«Da bambino ad Auschwitz diventai un numero». Living Memory: la testimonianza online di Oleg Mandić, deportato perché figlio di partigiani
“Internato all’età di 11 anni, in mezza giornata persi il mio nome e divenni un numero”.
Oleg Mandić è l’ultimo bambino di Auschwitz: fu lui a chiudere i cancelli del campo di sterminio il 27 gennaio 1945 dopo 8 mesi di prigionia.
La sua testimonianza, spiega una nota della Provincia, è stata ascoltata questa mattina da oltre 3.000 studenti e studentesse trentini e circa 5.000 dalle scuole del resto d'Italia, collegati con le loro classi allo streaming proposto nell’ambito di Living Memory, il Festival della Memoria creato dall’associazione Terra del Fuoco Trentino in collaborazione con la Fondazione Museo storico del Trentino e sostenuto dalla Provincia autonoma di Trento.
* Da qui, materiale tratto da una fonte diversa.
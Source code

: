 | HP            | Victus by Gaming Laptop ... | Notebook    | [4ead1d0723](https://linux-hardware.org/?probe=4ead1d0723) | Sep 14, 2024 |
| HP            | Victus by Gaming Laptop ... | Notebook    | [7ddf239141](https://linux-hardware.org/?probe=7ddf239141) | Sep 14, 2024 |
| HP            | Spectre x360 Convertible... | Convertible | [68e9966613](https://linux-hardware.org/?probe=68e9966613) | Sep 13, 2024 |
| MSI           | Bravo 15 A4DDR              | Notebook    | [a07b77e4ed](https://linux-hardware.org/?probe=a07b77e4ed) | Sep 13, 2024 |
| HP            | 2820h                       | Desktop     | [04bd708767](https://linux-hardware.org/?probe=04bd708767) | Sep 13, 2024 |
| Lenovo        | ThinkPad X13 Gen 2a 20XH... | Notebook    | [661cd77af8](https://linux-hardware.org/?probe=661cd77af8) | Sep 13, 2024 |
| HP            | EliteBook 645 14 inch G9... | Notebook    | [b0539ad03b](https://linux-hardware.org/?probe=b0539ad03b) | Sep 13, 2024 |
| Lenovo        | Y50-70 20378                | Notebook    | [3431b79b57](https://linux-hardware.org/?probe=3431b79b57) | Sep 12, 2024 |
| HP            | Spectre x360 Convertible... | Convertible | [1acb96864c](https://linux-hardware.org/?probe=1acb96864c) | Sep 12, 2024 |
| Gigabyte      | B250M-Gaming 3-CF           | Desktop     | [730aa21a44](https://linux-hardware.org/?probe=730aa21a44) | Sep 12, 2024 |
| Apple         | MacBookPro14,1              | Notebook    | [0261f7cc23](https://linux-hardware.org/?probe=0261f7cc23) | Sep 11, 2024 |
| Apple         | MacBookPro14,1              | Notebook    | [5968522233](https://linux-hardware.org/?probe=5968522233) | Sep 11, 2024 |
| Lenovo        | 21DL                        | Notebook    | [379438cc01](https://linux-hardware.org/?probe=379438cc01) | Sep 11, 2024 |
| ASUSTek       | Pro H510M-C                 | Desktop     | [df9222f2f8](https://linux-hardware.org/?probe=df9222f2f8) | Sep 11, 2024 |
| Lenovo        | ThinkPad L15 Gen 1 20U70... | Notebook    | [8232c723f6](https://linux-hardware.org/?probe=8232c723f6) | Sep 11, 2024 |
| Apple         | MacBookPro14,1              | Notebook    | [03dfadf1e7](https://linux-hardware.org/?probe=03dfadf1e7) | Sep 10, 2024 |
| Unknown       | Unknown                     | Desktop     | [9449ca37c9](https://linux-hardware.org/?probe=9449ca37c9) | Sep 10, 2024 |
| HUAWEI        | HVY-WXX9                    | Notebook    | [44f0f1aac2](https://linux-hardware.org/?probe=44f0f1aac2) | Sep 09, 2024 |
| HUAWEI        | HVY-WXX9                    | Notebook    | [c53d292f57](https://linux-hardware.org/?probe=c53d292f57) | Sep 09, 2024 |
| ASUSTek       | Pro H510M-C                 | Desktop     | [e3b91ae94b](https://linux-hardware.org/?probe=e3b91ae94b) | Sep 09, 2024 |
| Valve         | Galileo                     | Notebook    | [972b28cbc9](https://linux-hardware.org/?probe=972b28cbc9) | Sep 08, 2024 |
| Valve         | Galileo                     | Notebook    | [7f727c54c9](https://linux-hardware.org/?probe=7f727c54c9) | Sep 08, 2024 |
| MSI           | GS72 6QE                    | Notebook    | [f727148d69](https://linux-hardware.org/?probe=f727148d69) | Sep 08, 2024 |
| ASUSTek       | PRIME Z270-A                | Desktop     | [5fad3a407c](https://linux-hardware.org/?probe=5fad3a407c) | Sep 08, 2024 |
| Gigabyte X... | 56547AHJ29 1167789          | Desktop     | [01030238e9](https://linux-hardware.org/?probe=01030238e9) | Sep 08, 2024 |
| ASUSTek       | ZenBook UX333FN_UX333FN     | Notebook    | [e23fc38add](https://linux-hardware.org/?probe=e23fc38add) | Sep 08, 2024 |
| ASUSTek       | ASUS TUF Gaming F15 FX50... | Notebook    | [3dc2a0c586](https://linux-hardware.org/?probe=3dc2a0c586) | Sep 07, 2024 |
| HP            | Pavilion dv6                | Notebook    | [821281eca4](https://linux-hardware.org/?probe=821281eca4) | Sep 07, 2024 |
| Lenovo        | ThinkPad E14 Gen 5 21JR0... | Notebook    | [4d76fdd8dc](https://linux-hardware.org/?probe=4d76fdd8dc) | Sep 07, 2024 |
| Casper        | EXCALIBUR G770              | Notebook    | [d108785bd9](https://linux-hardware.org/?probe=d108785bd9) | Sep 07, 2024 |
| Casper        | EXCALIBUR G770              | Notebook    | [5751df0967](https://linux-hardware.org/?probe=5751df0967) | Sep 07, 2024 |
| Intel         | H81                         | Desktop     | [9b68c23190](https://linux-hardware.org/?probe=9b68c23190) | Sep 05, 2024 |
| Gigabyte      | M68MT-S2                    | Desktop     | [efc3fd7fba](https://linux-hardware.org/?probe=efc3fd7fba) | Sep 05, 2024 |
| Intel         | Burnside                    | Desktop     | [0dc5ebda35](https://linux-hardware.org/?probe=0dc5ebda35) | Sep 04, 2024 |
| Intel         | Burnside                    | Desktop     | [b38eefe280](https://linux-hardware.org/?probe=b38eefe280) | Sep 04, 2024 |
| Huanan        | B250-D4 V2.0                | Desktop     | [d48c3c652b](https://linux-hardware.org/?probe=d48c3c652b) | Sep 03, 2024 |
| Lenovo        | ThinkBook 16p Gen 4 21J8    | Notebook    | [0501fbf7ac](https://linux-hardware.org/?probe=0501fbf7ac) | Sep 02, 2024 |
Il testimone degli orrori nazisti, in collegamento dalla sua abitazione in Croazia, ha lanciato un appello ai giovani per contrastare i negazionisti della Shoah e interloquito con la giornalista Denise Rocca - che ha anche posto alcuni interrogativi formulati dai ragazzi - e il direttore della Fondazione Museo storico, Giuseppe Ferrandi. Stasera alle 20.30 attraverso il sito sarà trasmesso in diretta un nuovo incontro con Mandić, dedicato a tutta la popolazione.
“Quando arrivai ad Auschwitz avevo già compiuto i 10 anni, ma rimasi comunque con mia madre e la nonna nell’area femminile.
Dopo due mesi venni ricoverato nel reparto ospedaliero dell’angelo della morte Josef Mengele, dove rimasi fino alla liberazione da parte dell’Armata rossa. Qui trascorrevo il tempo realizzando fiori con le bende di carta crespa” ha raccontato Oleg, che sull’avambraccio sinistro ha tatuato il numero IT1894888.
Sulla casacca che gli fecero indossare, era stato cucito un triangolo rosso con la punta rivolta verso il basso, che identificava i prigionieri politici.
Il padre e il nonno di Mandic, che da bambino viveva a Fiume, al momento dell’occupazione tedesca si erano infatti uniti ai partigiani jugoslavi.
Mandić ha raccontato di come, caricato su un treno merci con altre centinaia di persone, non sapesse quale fosse la sua destinazione: “Il viaggio durò tre notti e due giorni. L’unico modo per chiudere gli occhi e riposarsi era appoggiare la testa sulla spalla del vicino. Aprirono i portelloni solo due volte per togliere la paglia infangata e darci dell’acqua: leggemmo la scritta Auschwitz, ma nessuno di noi sapeva cosa fosse”.
La gente dell’epoca pare non fosse a conoscenza dell’esistenza dei campi: “Eppure – ha evidenziato il direttore Ferrandi – difficilmente un’organizzazione tanto complessa poteva essere tenuta nascosta. I nazisti hanno riadattato alle loro esigenze un sistema già esistente prima della Grande Guerra, estremizzandolo e rendendolo di carattere industriale”.
Pochi pazzi e tanti obbedienti hanno agito secondo le prescrizioni del sistema: “Gli unici militari tedeschi che ho visto al campo erano i medici: il campo di sterminio era di fatto autogestito, tanto che anche i kapò erano detenuti. Lo stermino del popolo ebraico fu deciso dal Ministero della salute di Berlino valutando i sistemi meno onerosi e più efficienti, affinché i detenuti morissero di fame e malattia, nel giro di 7 mesi: una vera pianificazione industrializzata della morte” sono state le parole di Mandić.
La quotidianità all’interno del campo era segnata dall’appello all’esterno delle baracche, dal lavoro sfiancante fino al rancio della sera: “Il lavoro per la stragrande maggioranza dei detenuti consisteva nel trasportare grosse pietre da un mucchio a un altro, percorrendo una distanza di circa 5-600 metri. Un’occupazione pensata per tenerci occupata la mente e affaticare il corpo fino alla morte naturale. Ogni giorno ad Auschwitz perdeva la vita oltre un migliaio di persone. Qui non c’era spazio per l’amicizia”.
Oleg Mandić ha indicato nei ragazzi che lo hanno ascoltato i nuovi testimoni della memoria: “Raccontare ad altri ciò che avete ascoltato sarà la vostra missione. Sarete chiamati ad opporvi alle chiacchiere di chi si dichiara negazionista dell’Olocausto e ad abbattere il muro dell’indifferenza”.